Hipparchus was a Greek astronomer and mathematician who was born in 170 BC, and who has many astounding accomplishments to his name. He prepared the ancient world’s most accurate star map and catalogue of stars visible to the naked eye. He discovered the precession of the Earth, its wobble as it rotates. He made careful observations of the moon, enabling him to calculate the moon’s distance and size very accurately. Hipparchus was the first person to assign a scale of magnitude to indicate the apparent brightness of stars.
Little is known of Hipparchus's life, but he is known to have been born in Nicaea in Bithynia, in what is now the country Turkey. He made his observations from places in the East as diverse as Rhodes and Alexandria. Unfortunately little of his writings have survived; most of what we know about Hipparchus comes from the Almagest, written by Ptolemy.
Let's look more closely at what Hipparchus accomplished, more than a century before the birth of Christ.

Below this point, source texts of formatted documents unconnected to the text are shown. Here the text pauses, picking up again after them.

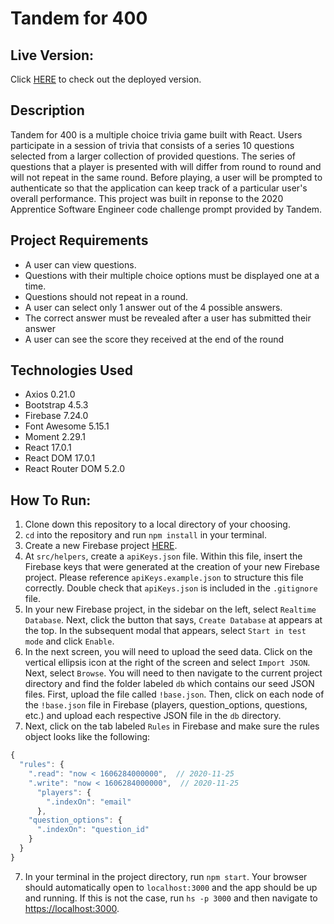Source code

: # Tandem for 400

## Live Version: 

Click [HERE](https://tandem-for-400.web.app) to check out the deployed version.


## Description

Tandem for 400 is a multiple choice trivia game built with React.  Users participate in a session of trivia that consists of a series 10 questions selected from a larger collection of provided questions.  The series of questions that a player is presented with will differ from round to round and will not repeat in the same round.  Before playing, a user will be prompted to authenticate so that the application can keep track of a particular user's overall performance.  This project was built in reponse to the 2020 Apprentice Software Engineer code challenge prompt provided by Tandem.

## Project Requirements

 - A user can view questions.
 - Questions with their multiple choice options must be displayed one at a time.
 - Questions should not repeat in a round.
 - A user can select only 1 answer out of the 4 possible answers.
 - The correct answer must be revealed after a user has submitted their answer
 - A user can see the score they received at the end of the round

## Technologies Used

- Axios 0.21.0
- Bootstrap 4.5.3
- Firebase 7.24.0
- Font Awesome 5.15.1
- Moment 2.29.1
- React 17.0.1
- React DOM 17.0.1
- React Router DOM 5.2.0

## How To Run:

1. Clone down this repository to a local directory of your choosing.
2. `cd` into the repository and run `npm install` in your terminal.
3. Create a new Firebase project [HERE](https://console.firebase.google.com/).
4. At `src/helpers`, create a `apiKeys.json` file.  Within this file, insert the Firebase keys that were generated at the creation of your new Firebase project.  Please reference `apiKeys.example.json` to structure this file correctly.  Double check that `apiKeys.json` is included in the `.gitignore` file.
5. In your new Firebase project, in the sidebar on the left, select `Realtime Database`.  Next, click the button that says, `Create Database` at appears at the top.  In the subsequent modal that appears, select `Start in test mode` and click `Enable`.
6. In the next screen, you will need to upload the seed data.  Click on the vertical ellipsis icon at the right of the screen and select `Import JSON`.  Next, select `Browse`.  You will need to then navigate to the current project directory and find the folder labeled `db` which contains our seed JSON files.  First, upload the file called `!base.json`.  Then, click on each node of the `!base.json` file in Firebase (players, question_options, questions, etc.) and upload each respective JSON file in the `db` directory.
7. Next, click on the tab labeled `Rules` in Firebase and make sure the rules object looks like the following: 
```js
{
  "rules": {
    ".read": "now < 1606284000000",  // 2020-11-25
    ".write": "now < 1606284000000",  // 2020-11-25
      "players": {
        ".indexOn": "email"
      },
    "question_options": {
      ".indexOn": "question_id"
    }
  }
}
```
7. In your terminal in the project directory, run `npm start`.  Your browser should automatically open to `localhost:3000` and the app should be up and running.  If this is not the case, run `hs -p 3000` and then navigate to [https://localhost:3000](https://localhost:3000).

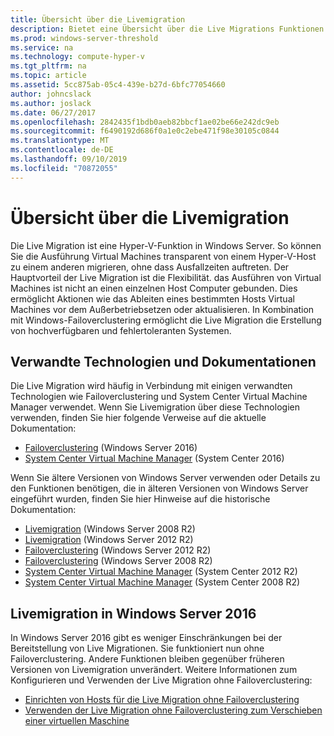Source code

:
 ```yaml
---
title: Übersicht über die Livemigration
description: Bietet eine Übersicht über die Live Migrations Funktionen in Windows Server 2016.
ms.prod: windows-server-threshold
ms.service: na
ms.technology: compute-hyper-v
ms.tgt_pltfrm: na
ms.topic: article
ms.assetid: 5cc875ab-05c4-439e-b27d-6bfc77054660
author: johncslack
ms.author: joslack
ms.date: 06/27/2017
ms.openlocfilehash: 2842435f1bdb0aeb82bbcf1ae02be66e242dc9eb
ms.sourcegitcommit: f6490192d686f0a1e0c2ebe471f98e30105c0844
ms.translationtype: MT
ms.contentlocale: de-DE
ms.lasthandoff: 09/10/2019
ms.locfileid: "70872055"
---
```

# <a name="live-migration-overview"></a>Übersicht über die Livemigration

Die Live Migration ist eine Hyper-V-Funktion in Windows Server.  So können Sie die Ausführung Virtual Machines transparent von einem Hyper-V-Host zu einem anderen migrieren, ohne dass Ausfallzeiten auftreten.  Der Hauptvorteil der Live Migration ist die Flexibilität. das Ausführen von Virtual Machines ist nicht an einen einzelnen Host Computer gebunden.  Dies ermöglicht Aktionen wie das Ableiten eines bestimmten Hosts Virtual Machines vor dem Außerbetriebsetzen oder aktualisieren.  In Kombination mit Windows-Failoverclustering ermöglicht die Live Migration die Erstellung von hochverfügbaren und fehlertoleranten Systemen. 

## <a name="related-technologies-and-documentation"></a>Verwandte Technologien und Dokumentationen

Die Live Migration wird häufig in Verbindung mit einigen verwandten Technologien wie Failoverclustering und System Center Virtual Machine Manager verwendet.  Wenn Sie Livemigration über diese Technologien verwenden, finden Sie hier folgende Verweise auf die aktuelle Dokumentation:
* [Failoverclustering](../../../failover-clustering/failover-clustering-overview.md) (Windows Server 2016) 
* [System Center Virtual Machine Manager](https://docs.microsoft.com/system-center/vmm/) (System Center 2016) 

Wenn Sie ältere Versionen von Windows Server verwenden oder Details zu den Funktionen benötigen, die in älteren Versionen von Windows Server eingeführt wurden, finden Sie hier Hinweise auf die historische Dokumentation: 
* [Livemigration](https://technet.microsoft.com/library/ee815293(v=ws.10).aspx) (Windows Server 2008 R2)  
* [Livemigration](https://technet.microsoft.com/library/hh831435(v=ws.11).aspx) (Windows Server 2012 R2) 
* [Failoverclustering](https://technet.microsoft.com/library/hh831579(v=ws.11).aspx) (Windows Server 2012 R2)
* [Failoverclustering](https://technet.microsoft.com/library/ff182338(v=ws.10).aspx) (Windows Server 2008 R2)
* [System Center Virtual Machine Manager](https://technet.microsoft.com/library/gg610610.aspx) (System Center 2012 R2)
* [System Center Virtual Machine Manager](https://technet.microsoft.com/library/cc917964.aspx) (System Center 2008 R2)

## <a name="live-migration-in-windows-server-2016"></a>Livemigration in Windows Server 2016

In Windows Server 2016 gibt es weniger Einschränkungen bei der Bereitstellung von Live Migrationen.  Sie funktioniert nun ohne Failoverclustering.  Andere Funktionen bleiben gegenüber früheren Versionen von Livemigration unverändert.  Weitere Informationen zum Konfigurieren und Verwenden der Live Migration ohne Failoverclustering: 
* [Einrichten von Hosts für die Live Migration ohne Failoverclustering](../deploy/set-up-hosts-for-live-migration-without-failover-clustering.md)
* [Verwenden der Live Migration ohne Failoverclustering zum Verschieben einer virtuellen Maschine](use-live-migration-without-failover-clustering-to-move-a-virtual-machine.md)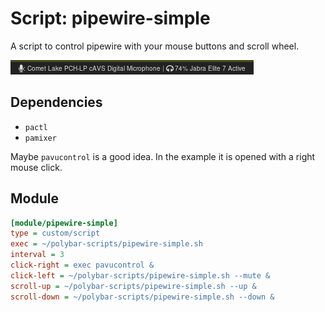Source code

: # Script: pipewire-simple

A script to control pipewire with your mouse buttons and scroll wheel.

![pipewire-simple](screenshots/1.png)


## Dependencies

* `pactl`
* `pamixer`

Maybe `pavucontrol` is a good idea. In the example it is opened with a right mouse click.


## Module

```ini
[module/pipewire-simple]
type = custom/script
exec = ~/polybar-scripts/pipewire-simple.sh
interval = 3
click-right = exec pavucontrol &
click-left = ~/polybar-scripts/pipewire-simple.sh --mute &
scroll-up = ~/polybar-scripts/pipewire-simple.sh --up &
scroll-down = ~/polybar-scripts/pipewire-simple.sh --down &
```
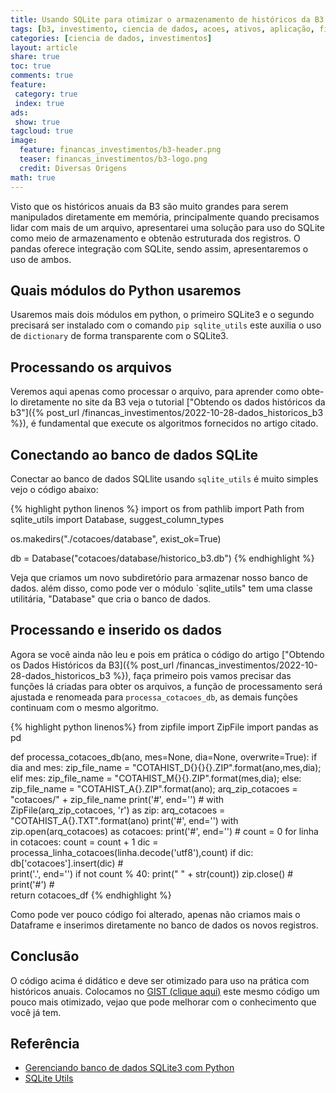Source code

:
 ```yaml
---
title: Usando SQLite para otimizar o armazenamento de históricos da B3
tags: [b3, investimento, ciencia de dados, acoes, ativos, aplicação, financeiro, dados historicos, gspread, pandas, nunpy, mathplotLib, openpyxl, requests, pyfolio, pytz, zipfile, analise fundamentalista, analise, tutorial, gspread, pandas, nunpy, mathplotLib, openpyxl, requests, pyfolio, pytz, zipfile, b3, sqlite, banco de dados]
categories: [ciencia de dados, investimentos]
layout: article
share: true
toc: true
comments: true
feature:
 category: true
 index: true
ads: 
 show: true
tagcloud: true
image:
  feature: financas_investimentos/b3-header.png
  teaser: financas_investimentos/b3-logo.png
  credit: Diversas Origens
math: true
---
```


Visto que os históricos anuais da B3 são muito grandes para serem manipulados diretamente em memória, principalmente quando precisamos lidar com mais de um arquivo, apresentarei uma solução para uso do SQLite como meio de armazenamento e obtenão estruturada dos registros. O pandas oferece integração com SQLite, sendo assim, apresentaremos o uso de ambos.

<!--more-->

## Quais módulos do Python usaremos 

Usaremos mais dois módulos em python, o primeiro SQLite3 e o segundo precisará ser instalado com o comando `pip sqlite_utils` este auxilia o uso de `dictionary` de forma transparente com o SQLite3.

## Processando os arquivos

Veremos aqui apenas como processar o arquivo, para aprender como obte-lo diretamente no site da B3 veja o tutorial ["Obtendo os dados históricos da b3"]({% post_url /financas_investimentos/2022-10-28-dados_historicos_b3 %}), é fundamental que execute os algoritmos fornecidos no artigo citado.

## Conectando ao banco de dados SQLite

Conectar ao banco de dados SQLlite usando `sqlite_utils` é muito simples vejo o código abaixo:

{% highlight python linenos %}
import os
from pathlib import Path
from sqlite_utils import Database, suggest_column_types

os.makedirs("./cotacoes/database", exist_ok=True)

db = Database("cotacoes/database/historico_b3.db")
{% endhighlight %}

Veja que criamos um novo subdiretório para armazenar nosso banco de dados. além disso, como pode ver o módulo `sqlite_utils" tem uma classe utilitária, "Database" que cria o banco de dados.

## Processando e inserido os dados 

Agora se vocẽ ainda não leu e pois em prática o código do artigo ["Obtendo os Dados Históricos da B3]({% post_url /financas_investimentos/2022-10-28-dados_historicos_b3 %}), faça primeiro pois vamos precisar das funções lá criadas para obter os arquivos, a função de processamento será ajustada e renomeada para `processa_cotacoes_db`, as demais funções continuam com o mesmo algoritmo.

{% highlight python linenos%}
from zipfile import ZipFile
import pandas as pd

def processa_cotacoes_db(ano, mes=None, dia=None, overwrite=True):
    if dia and mes:
        zip_file_name = "COTAHIST_D{}{}{}.ZIP".format(ano,mes,dia);
    elif mes:
        zip_file_name = "COTAHIST_M{}{}.ZIP".format(mes,dia);
    else:
        zip_file_name = "COTAHIST_A{}.ZIP".format(ano);
    arq_zip_cotacoes = "cotacoes/" + zip_file_name
    print('#', end='')
    #
    with ZipFile(arq_zip_cotacoes, 'r') as zip:
        arq_cotacoes = "COTAHIST_A{}.TXT".format(ano)
        print('#', end='')
        with zip.open(arq_cotacoes) as cotacoes:
            print('#', end='')
            #
            count = 0
            for linha in cotacoes:
                count = count + 1
                dic = processa_linha_cotacoes(linha.decode('utf8'),count)
                if dic:
                    db['cotacoes'].insert(dic)
                #                
                print('.', end='')
                if not count % 40:
                    print(" " + str(count)) 
        zip.close()
    #
    print('#')
    #    
    return cotacoes_df
{% endhighlight %}

Como pode ver pouco código foi alterado, apenas não criamos mais o Dataframe e inserimos diretamente no banco de dados os novos registros.

## Conclusão

O código acima é didático e deve ser otimizado para uso na prática com históricos anuais. Colocamos no [GIST (clique aqui)](https://gist.github.com/carlosdelfino/f17caa6c66cd2b96c5715edeb6b624a3) este mesmo código um pouco mais otimizado, vejao que pode melhorar com o conhecimento que você já tem.

## Referência

* [Gerenciando banco de dados SQLite3 com Python](http://pythonclub.com.br/gerenciando-banco-dados-sqlite3-python-parte1.html#inserindo-um-registro-com-parametros-de-entrada-definido-pelo-usuario)
* [SQLite Utils](https://sqlite-utils.datasette.io/en/3.14/installation.html)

- Hipparchus discovered precession, the slow shift of the position of the stars in the sky over thousands of years due to a slight wobble of the Earth's axis. He did this after calculating the length of the year to within 6.5 minutes.
- Hipparchus assigned a scale of magnitude to indicate the apparent brightness of stars. His scale was numbered from 1 to 6, from brightest to faintest, and a version of it is still used today.
- His catalogue of 850 stars visible to the naked eye and map of the skies was so accurate that the famous modern astronomer Edmond Halley, nearly 2,000 years later, was able to compare his own map to Hipparchus', and figure out that stars have their own motions ... they change positions slowly over the centuries.
- Hipparchus can be said to have invented trigonometry, by producing the first table of values which allowed the solving of triangles.
- Using an eclipse which occurred on March 14, 190 BC, Hipparchus calculated the distance to the moon using parallax and trigonometry, to be between 59 and 67 Earth radii; this was quite amazing, as the correct distance is 60 Earth radii.
Hipparchus' achievements are all the more remarkable when you consider that a great amount of this knowledge was 'lost' over the next fifteen hundred years, much of it having to be rediscovered after the Renaissance began in the 1400's.